◆ Problem statement ◆
Repeat each record exactly, skipping the pictures.
++++ Given information ++++
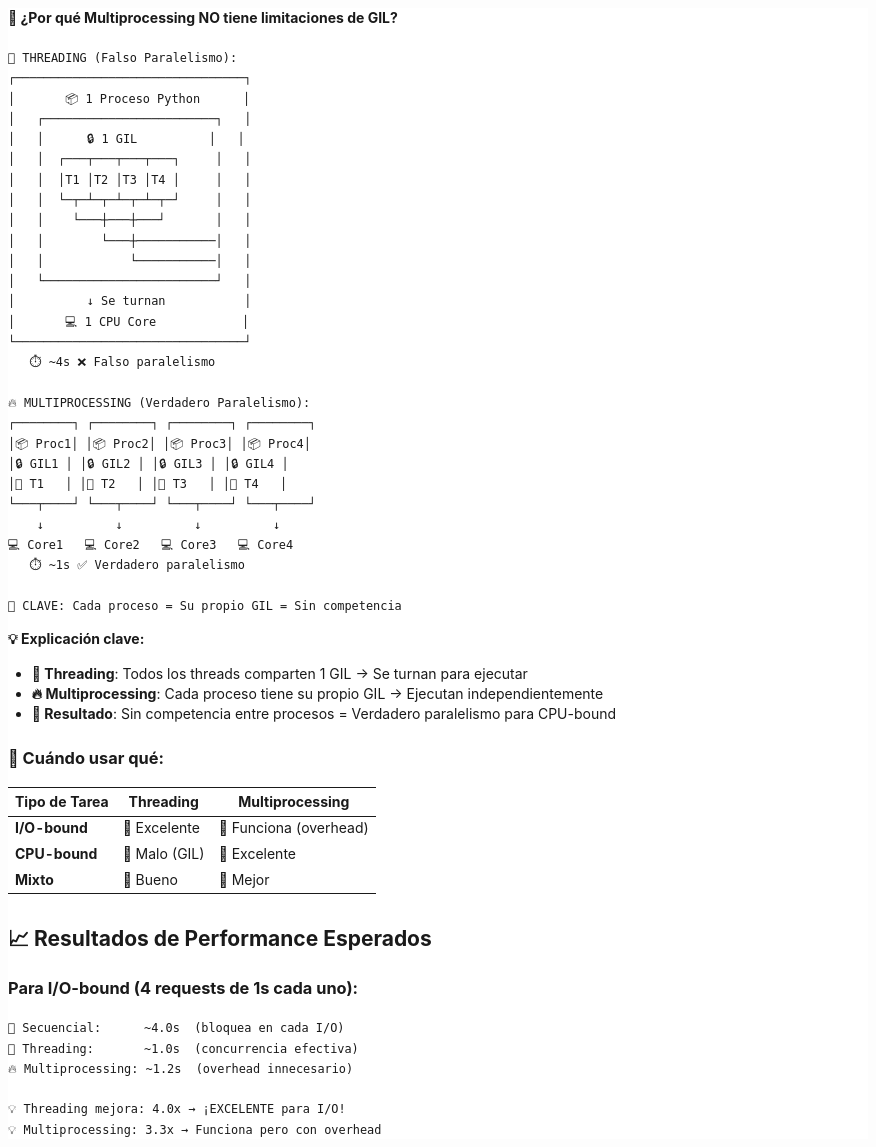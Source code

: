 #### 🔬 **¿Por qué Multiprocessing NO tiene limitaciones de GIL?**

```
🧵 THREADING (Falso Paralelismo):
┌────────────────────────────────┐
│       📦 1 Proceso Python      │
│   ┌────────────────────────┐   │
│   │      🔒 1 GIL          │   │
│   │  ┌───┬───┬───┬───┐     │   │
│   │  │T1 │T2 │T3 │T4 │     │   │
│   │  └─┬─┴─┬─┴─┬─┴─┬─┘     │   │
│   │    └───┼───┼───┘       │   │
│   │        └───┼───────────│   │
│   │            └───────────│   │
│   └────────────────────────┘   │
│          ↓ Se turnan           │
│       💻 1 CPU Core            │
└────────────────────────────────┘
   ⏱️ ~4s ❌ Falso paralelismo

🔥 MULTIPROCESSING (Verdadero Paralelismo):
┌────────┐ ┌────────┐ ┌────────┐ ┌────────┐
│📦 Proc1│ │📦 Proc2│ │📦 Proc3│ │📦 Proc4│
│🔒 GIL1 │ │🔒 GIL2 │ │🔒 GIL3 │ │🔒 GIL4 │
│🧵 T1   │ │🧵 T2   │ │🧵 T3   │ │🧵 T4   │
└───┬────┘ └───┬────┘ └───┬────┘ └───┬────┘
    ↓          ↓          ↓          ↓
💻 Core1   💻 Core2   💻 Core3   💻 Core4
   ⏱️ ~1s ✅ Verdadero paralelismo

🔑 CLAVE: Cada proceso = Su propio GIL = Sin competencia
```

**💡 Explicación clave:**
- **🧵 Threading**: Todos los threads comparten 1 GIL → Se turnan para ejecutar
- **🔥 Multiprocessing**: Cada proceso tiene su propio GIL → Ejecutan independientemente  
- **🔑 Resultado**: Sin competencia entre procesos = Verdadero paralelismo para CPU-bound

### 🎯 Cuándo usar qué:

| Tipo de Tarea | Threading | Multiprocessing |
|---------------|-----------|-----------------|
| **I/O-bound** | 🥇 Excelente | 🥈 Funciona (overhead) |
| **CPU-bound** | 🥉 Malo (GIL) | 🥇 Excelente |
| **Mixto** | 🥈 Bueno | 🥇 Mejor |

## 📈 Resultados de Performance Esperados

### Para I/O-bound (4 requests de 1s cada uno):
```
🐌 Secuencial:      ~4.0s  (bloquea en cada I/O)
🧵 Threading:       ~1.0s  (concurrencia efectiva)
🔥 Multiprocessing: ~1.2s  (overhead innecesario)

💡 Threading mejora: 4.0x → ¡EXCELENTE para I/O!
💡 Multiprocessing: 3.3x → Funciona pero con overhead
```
++++
◆ Reply to the task ◆
Source code

: #### 🔬 **¿Por qué Multiprocessing NO tiene limitaciones de GIL?**

```
🧵 THREADING (Falso Paralelismo):
┌────────────────────────────────┐
│       📦 1 Proceso Python      │
│   ┌────────────────────────┐   │
│   │      🔒 1 GIL          │   │
│   │  ┌───┬───┬───┬───┐     │   │
│   │  │T1 │T2 │T3 │T4 │     │   │
│   │  └─┬─┴─┬─┴─┬─┴─┬─┘     │   │
│   │    └───┼───┼───┘       │   │
│   │        └───┼───────────│   │
│   │            └───────────│   │
│   └────────────────────────┘   │
│          ↓ Se turnan           │
│       💻 1 CPU Core            │
└────────────────────────────────┘
   ⏱️ ~4s ❌ Falso paralelismo

🔥 MULTIPROCESSING (Verdadero Paralelismo):
┌────────┐ ┌────────┐ ┌────────┐ ┌────────┐
│📦 Proc1│ │📦 Proc2│ │📦 Proc3│ │📦 Proc4│
│🔒 GIL1 │ │🔒 GIL2 │ │🔒 GIL3 │ │🔒 GIL4 │
│🧵 T1   │ │🧵 T2   │ │🧵 T3   │ │🧵 T4   │
└───┬────┘ └───┬────┘ └───┬────┘ └───┬────┘
    ↓          ↓          ↓          ↓
💻 Core1   💻 Core2   💻 Core3   💻 Core4
   ⏱️ ~1s ✅ Verdadero paralelismo

🔑 CLAVE: Cada proceso = Su propio GIL = Sin competencia
```

**💡 Explicación clave:**
- **🧵 Threading**: Todos los threads comparten 1 GIL → Se turnan para ejecutar
- **🔥 Multiprocessing**: Cada proceso tiene su propio GIL → Ejecutan independientemente  
- **🔑 Resultado**: Sin competencia entre procesos = Verdadero paralelismo para CPU-bound

### 🎯 Cuándo usar qué:

| Tipo de Tarea | Threading | Multiprocessing |
|---------------|-----------|-----------------|
| **I/O-bound** | 🥇 Excelente | 🥈 Funciona (overhead) |
| **CPU-bound** | 🥉 Malo (GIL) | 🥇 Excelente |
| **Mixto** | 🥈 Bueno | 🥇 Mejor |

## 📈 Resultados de Performance Esperados

### Para I/O-bound (4 requests de 1s cada uno):
```
🐌 Secuencial:      ~4.0s  (bloquea en cada I/O)
🧵 Threading:       ~1.0s  (concurrencia efectiva)
🔥 Multiprocessing: ~1.2s  (overhead innecesario)

💡 Threading mejora: 4.0x → ¡EXCELENTE para I/O!
💡 Multiprocessing: 3.3x → Funciona pero con overhead
```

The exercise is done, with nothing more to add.